Tuesday, November 16, 2010

Amma's Language

Somewhere, there is a radio playing Ladakhi music on a small radio a lama here has and the gong is calling the evening prayers and the sound of conversation from the staff room is filled with Tibetan, English and German. Sounds. So diverse. So many languages and so many ways to connect. Here we make attempts to bridge the language divide with gestures and simple words and many expressions that cause us to laugh. During a recent English class that I had, an ani was apparently trying to tell me what the date was, but her heavy Indian accent made the sound of dead and I am then trying to find out who died! We had such a laugh.

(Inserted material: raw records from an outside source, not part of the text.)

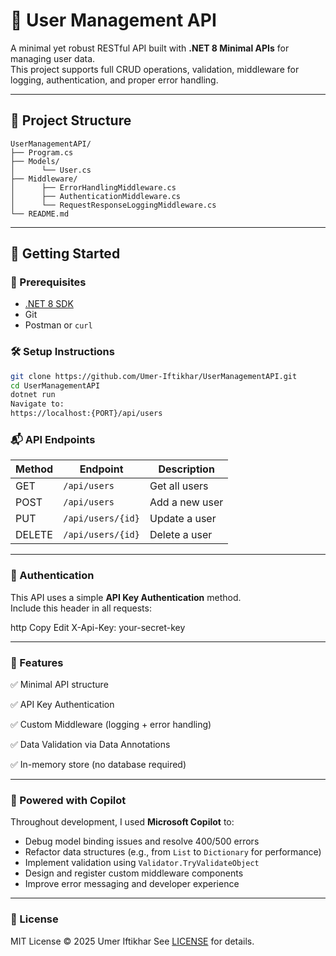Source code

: # 👥 User Management API

A minimal yet robust RESTful API built with **.NET 8 Minimal APIs** for managing user data.  
This project supports full CRUD operations, validation, middleware for logging, authentication, and proper error handling.

---

## 📁 Project Structure
```
UserManagementAPI/
├── Program.cs
├── Models/
│      └── User.cs
├── Middleware/
│      ├── ErrorHandlingMiddleware.cs
│      ├── AuthenticationMiddleware.cs
│      └── RequestResponseLoggingMiddleware.cs
└── README.md
```
---

## 🚀 Getting Started

### 🔧 Prerequisites

- [.NET 8 SDK](https://dotnet.microsoft.com/en-us/download/dotnet/8.0)
- Git
- Postman or `curl`

### 🛠️ Setup Instructions

```bash
git clone https://github.com/Umer-Iftikhar/UserManagementAPI.git
cd UserManagementAPI
dotnet run
Navigate to:
https://localhost:{PORT}/api/users
```

### 📬 API Endpoints

| Method | Endpoint           | Description     |
|--------|--------------------|-----------------|
| GET    | `/api/users`       | Get all users   |
| POST   | `/api/users`       | Add a new user  |
| PUT    | `/api/users/{id}`  | Update a user   |
| DELETE | `/api/users/{id}`  | Delete a user   |

---

### 🔐 Authentication

This API uses a simple **API Key Authentication** method.  
Include this header in all requests:

http
Copy
Edit
X-Api-Key: your-secret-key

---

### 🧠 Features
✅ Minimal API structure

✅ API Key Authentication

✅ Custom Middleware (logging + error handling)

✅ Data Validation via Data Annotations

✅ In-memory store (no database required)

---

### 🤖 Powered with Copilot

Throughout development, I used **Microsoft Copilot** to:

- Debug model binding issues and resolve 400/500 errors  
- Refactor data structures (e.g., from `List` to `Dictionary` for performance)  
- Implement validation using `Validator.TryValidateObject`  
- Design and register custom middleware components  
- Improve error messaging and developer experience

---

###  📄 License
MIT License
© 2025 Umer Iftikhar
See [LICENSE](LICENSE) for details.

Laughing is a language I use in India; it’s my favorite I think. That, and the hands in Namaskar and greeting into someone else’s eyes. A woman and her husband live in a small shack that is attached to our monastery, just to the left of the front gate and this Amma, as I call her, had recently lost her son and is still in a a terrible grief. I went up to her as her husband, squatting on the ground repeated “Hari Om” as he does, and I just looked into her eyes and said how sorry I was and she cried. She’s speaking in Hindi and I in English, but we understood through the language that we all share.

Even in this grieving, there is Joy, for somewhere we all remember and we all know that we are all one and when I am with someone who doesn’t speak my language nor I, theirs, I am astounded at how little it really matters. A nun standing behind me as I held Amma said, “She doesn’t understand,” and pointing to Amma’s heart, I said, “This is what we understand.”

Sitting with the lamas in our little staff eating room, I often become mesmerized by their voices and far from feeling left out of a conversation I cannot understand when they do speak Tibetan, I feel a quiet peace.

There are still fireworks in some parts of the valley around Kulhan, the district where I live even the festival of Lights, Diwali, is over by a week.

So many sounds. So much India. The gong is still playing its refrain; come and pray. Maybe all language is just that invitation!

Let’s all join in our own language and in our own way and send them off to the place they all meet in that Silent One Peace.